§ **Your task**
Below are the records; restate word for word the lines from the first through the one containing "d’une application (API)", and only those.

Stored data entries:
#####

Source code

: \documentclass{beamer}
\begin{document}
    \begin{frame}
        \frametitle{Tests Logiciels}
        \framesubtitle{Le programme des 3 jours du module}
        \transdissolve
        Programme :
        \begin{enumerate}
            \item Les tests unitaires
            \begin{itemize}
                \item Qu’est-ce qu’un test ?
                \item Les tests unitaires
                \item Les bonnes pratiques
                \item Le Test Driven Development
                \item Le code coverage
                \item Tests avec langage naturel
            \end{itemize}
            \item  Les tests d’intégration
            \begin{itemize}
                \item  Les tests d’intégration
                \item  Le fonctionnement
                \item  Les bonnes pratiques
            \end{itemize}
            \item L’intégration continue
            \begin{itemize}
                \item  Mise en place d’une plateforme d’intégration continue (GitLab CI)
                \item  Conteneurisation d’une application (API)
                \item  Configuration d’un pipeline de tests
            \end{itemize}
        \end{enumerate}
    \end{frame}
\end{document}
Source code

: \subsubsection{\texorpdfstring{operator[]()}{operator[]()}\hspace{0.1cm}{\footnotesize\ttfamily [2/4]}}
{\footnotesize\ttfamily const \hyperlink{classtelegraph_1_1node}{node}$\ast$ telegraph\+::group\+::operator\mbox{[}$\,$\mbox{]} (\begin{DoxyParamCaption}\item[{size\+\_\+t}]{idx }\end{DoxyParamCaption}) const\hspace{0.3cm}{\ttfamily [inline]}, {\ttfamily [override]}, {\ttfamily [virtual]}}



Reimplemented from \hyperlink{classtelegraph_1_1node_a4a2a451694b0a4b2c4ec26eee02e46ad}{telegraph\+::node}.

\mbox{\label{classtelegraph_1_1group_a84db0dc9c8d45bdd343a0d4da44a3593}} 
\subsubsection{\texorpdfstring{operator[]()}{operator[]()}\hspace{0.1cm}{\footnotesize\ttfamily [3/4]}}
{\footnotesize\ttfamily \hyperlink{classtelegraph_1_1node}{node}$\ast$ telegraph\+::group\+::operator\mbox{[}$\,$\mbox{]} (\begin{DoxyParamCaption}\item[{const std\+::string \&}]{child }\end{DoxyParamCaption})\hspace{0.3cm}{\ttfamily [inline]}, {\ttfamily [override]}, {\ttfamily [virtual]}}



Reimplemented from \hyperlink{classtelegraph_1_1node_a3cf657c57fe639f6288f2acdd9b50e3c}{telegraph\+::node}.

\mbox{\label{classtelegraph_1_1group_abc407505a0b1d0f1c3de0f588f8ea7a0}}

#####

§ **Exercise response**
Source code

: \documentclass{beamer}
\begin{document}
    \begin{frame}
        \frametitle{Tests Logiciels}
        \framesubtitle{Le programme des 3 jours du module}
        \transdissolve
        Programme :
        \begin{enumerate}
            \item Les tests unitaires
            \begin{itemize}
                \item Qu’est-ce qu’un test ?
                \item Les tests unitaires
                \item Les bonnes pratiques
                \item Le Test Driven Development
                \item Le code coverage
                \item Tests avec langage naturel
            \end{itemize}
            \item  Les tests d’intégration
            \begin{itemize}
                \item  Les tests d’intégration
                \item  Le fonctionnement
                \item  Les bonnes pratiques
            \end{itemize}
            \item L’intégration continue
            \begin{itemize}
                \item  Mise en place d’une plateforme d’intégration continue (GitLab CI)
                \item  Conteneurisation d’une application (API)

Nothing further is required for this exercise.